Adjusted EBITDA, Adjusted Net Income and Adjusted Cash Flow Conversion from Operations are the key performance indicators used by us to measure the financial performance of our core operations and we believe that these measures facilitate period-to-period comparisons on a consistent basis. As a result, our management believes that these Non-GAAP financial measures provide useful information to investors and shareholders. The non-GAAP financial measures described in this annual report are not a substitute for the IFRS measures of earnings. Additionally, our calculations of Adjusted EBITDA, Adjusted Net Income and Adjusted Cash Flow Conversion from Operations may be different from the calculations used by other companies, including our competitors in the education services industry, and therefore, our measures may not be comparable to those of other companies. For a reconciliation of Adjusted EBITDA, Adjusted Net Income and Adjusted Cash Flow Conversion from Operations to the most directly comparable IFRS measure, see “Item 3. Key Information—A. Selected Financial Data—Non-GAAP Financial Measures—Reconciliations for Non-GAAP Financial Measures.”
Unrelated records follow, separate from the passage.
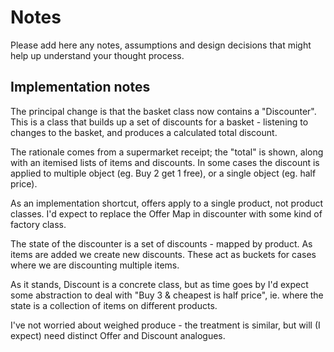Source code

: # Notes

Please add here any notes, assumptions and design decisions that might help up understand your thought process.

## Implementation notes

The principal change is that the basket class now contains a "Discounter".
This is a class that builds up a set of discounts for a basket - listening to changes to the basket, and
produces a calculated total discount.

The rationale comes from a supermarket receipt; the "total" is shown, along with an itemised lists of 
items and discounts.
In some cases the discount is applied to multiple object (eg. Buy 2 get 1 free), or a single object (eg. half price).

As an implementation shortcut, offers apply to a single product, not product classes.
I'd expect to replace the Offer Map in discounter with some kind of factory class.

The state of the discounter is a set of discounts - mapped by product.  As items are added we create new
discounts.  These act as buckets for cases where we are discounting multiple items.

As it stands, Discount is a concrete class, but as time goes by I'd expect some abstraction to deal 
with "Buy 3 & cheapest is half price", ie. where the state is a collection of items on different products.

I've not worried about weighed produce - the treatment is similar, but will (I expect) need distinct Offer and Discount analogues.
  
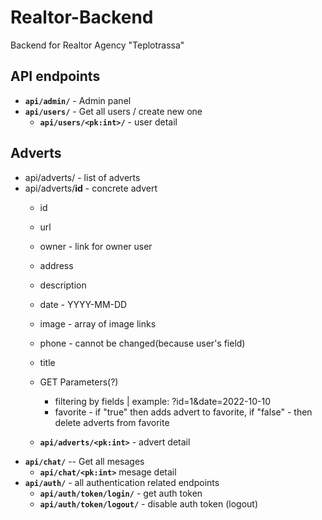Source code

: # Realtor-Backend

Backend for Realtor Agency "Teplotrassa"

## API endpoints

- **`api/admin/`** - Admin panel
- **`api/users/`** - Get all users / create new one
  - **`api/users/<pk:int>/`** - user detail
## Adverts
- api/adverts/ - list of adverts
- api/adverts/**id** - concrete advert
  - id
  - url
  - owner - link for owner user
  - address
  - description
  - date - YYYY-MM-DD
  - image - array of image links
  - phone - cannot be changed(because user's field)
  - title 
  - GET Parameters(?)
    - filtering by fields | example: ?id=1&date=2022-10-10
    - favorite - if "true" then adds advert to favorite, if  "false" - then delete adverts from favorite


  - **`api/adverts/<pk:int>`** - advert detail
- **`api/chat/`** -- Get all mesages
  - **`api/chat/<pk:int>`** mesage detail
- **`api/auth/`** - all authentication related endpoints
  - **`api/auth/token/login/`** - get auth token
  - **`api/auth/token/logout/`** - disable auth token (logout)
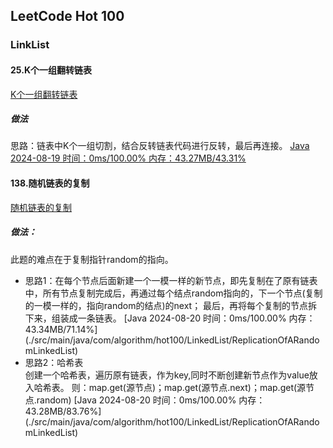 ## LeetCode Hot 100

### LinkList
#### 25.K个一组翻转链表 
[K个一组翻转链表](https://leetcode.cn/problems/reverse-nodes-in-k-group/description/?envType=study-plan-v2&envId=top-100-liked)
##### 做法
思路：链表中K个一组切割，结合反转链表代码进行反转，最后再连接。
[Java 2024-08-19 时间：0ms/100.00% 内存：43.27MB/43.31%](./src/main/java/com/algorithm/hot100/LinkedList/AGroupOfKFlippedLists)

#### 138.随机链表的复制
[随机链表的复制](https://leetcode.cn/problems/copy-list-with-random-pointer/?envType=study-plan-v2&envId=top-100-liked)
##### 做法：
此题的难点在于复制指针random的指向。
<br>
<ul>
<li>
思路1：在每个节点后面新建一个一模一样的新节点，即先复制在了原有链表中，所有节点复制完成后，再通过每个结点random指向的，下一个节点(复制的一模一样的，指向random的结点)的next；
最后，再将每个复制的节点拆下来，组装成一条链表。
[Java 2024-08-20 时间：0ms/100.00% 内存：43.34MB/71.14%](./src/main/java/com/algorithm/hot100/LinkedList/ReplicationOfARandomLinkedList)
</li>
<li>
思路2：哈希表 <br>
创建一个哈希表，遍历原有链表，作为key,同时不断创建新节点作为value放入哈希表。
则：map.get(源节点)；map.get(源节点.next)；map.get(源节点.random)
[Java 2024-08-20 时间：0ms/100.00% 内存：43.28MB/83.76%](./src/main/java/com/algorithm/hot100/LinkedList/ReplicationOfARandomLinkedList)

</li>
</ul>





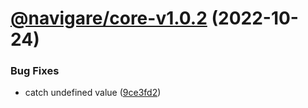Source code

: # [@navigare/core-v1.0.2](https://github.com/jaulz/navigare/compare/@navigare/core-v1.0.1...@navigare/core-v1.0.2) (2022-10-24)

### Bug Fixes

- catch undefined value ([9ce3fd2](https://github.com/jaulz/navigare/commit/9ce3fd2bebd9cf05d62c9cd8aec20de1ef8b95ba))
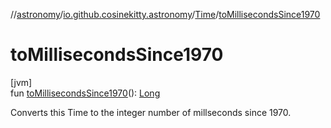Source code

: //[astronomy](../../../index.md)/[io.github.cosinekitty.astronomy](../index.md)/[Time](index.md)/[toMillisecondsSince1970](to-milliseconds-since1970.md)

# toMillisecondsSince1970

[jvm]\
fun [toMillisecondsSince1970](to-milliseconds-since1970.md)(): [Long](https://kotlinlang.org/api/latest/jvm/stdlib/kotlin/-long/index.html)

Converts this Time to the integer number of millseconds since 1970.
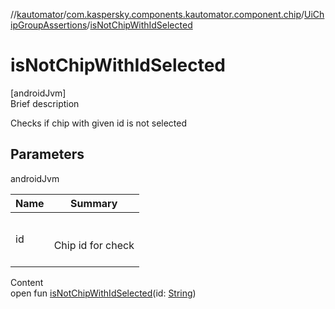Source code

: //[kautomator](../../index.md)/[com.kaspersky.components.kautomator.component.chip](../index.md)/[UiChipGroupAssertions](index.md)/[isNotChipWithIdSelected](is-not-chip-with-id-selected.md)



# isNotChipWithIdSelected  
[androidJvm]  
Brief description  


Checks if chip with given id is not selected



## Parameters  
  
androidJvm  
  
|  Name|  Summary| 
|---|---|
| id| <br><br>Chip id for check<br><br>
  
  
Content  
open fun [isNotChipWithIdSelected](is-not-chip-with-id-selected.md)(id: [String](https://kotlinlang.org/api/latest/jvm/stdlib/kotlin/-string/index.html))  



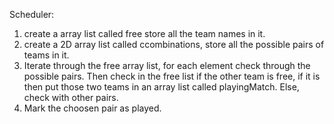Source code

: Scheduler:
1. create a array list called free store all the team names in it.
2. create a 2D array list called ccombinations, store all the possible pairs of teams in it.
3. Iterate through the free array list, for each element check through the possible pairs. 
   Then check in the free list if the other team is free, if it is then put those two teams in an array list called playingMatch. 
   Else, check with other pairs.
4. Mark the choosen pair as played.

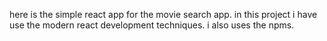 here is the simple react app for the movie search app.
in this project i have use the modern react development techniques.
i also uses the npms.
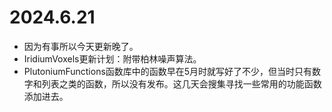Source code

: # 2024.6.21
* 因为有事所以今天更新晚了。
* IridiumVoxels更新计划：附带柏林噪声算法。
* PlutoniumFunctions函数库中的函数早在5月时就写好了不少，但当时只有数字和列表之类的函数，所以没有发布。这几天会搜集寻找一些常用的功能函数添加进去。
Market Share and Other Information

This annual report contains data related to economic conditions in the market in which we operate. The information contained in this annual report concerning economic conditions is based on publicly available information from third-party sources that we believe to be reasonable. Market data and certain industry forecast data used in this annual report were obtained from internal reports and studies, where appropriate, as well as estimates, market research, publicly available information (including information available from the United States Securities and Exchange Commission, or the SEC, website) and industry publications. We obtained the information included in this annual report relating to the industry in which we operate, as well as the estimates concerning market shares, through internal research, reports published in November 2019 and February 2020 by Educa Estudos de Mercado S.A., or Educa Insights, commissioned by us, public information and publications on the industry prepared by official public sources, such as the Brazilian Central Bank, the Brazilian Institute of Geography and Statistics (Instituto Brasileiro de Geografia e Estatística), or the IBGE, the United Nations Educational, Scientific and Cultural Organization, or UNESCO, the Organisation for Economic Cooperation and Development, or OECD, the Brazilian Ministry of Education (Ministério da Educação), or the MEC, the Anísio Teixeira National Institute of Educational Studies and Research (Instituto Nacional de Estudos e Pesquisas Educacionais Anísio Teixeira), or the INEP, the Secretariat of Specialized Modalities in Education (Secretaria de Modalidades Especializadas de Educação), or Semesp, as well as private sources, such as Educa Insights, Hoper Consultoria and Gismarket, consulting and research companies in the Brazilian education industry, the Brazilian Economic Institute of Fundação Getúlio Vargas (Instituto Brasileiro de Economia da Fundação Getúlio Vargas), or FGV/IBRE, among others.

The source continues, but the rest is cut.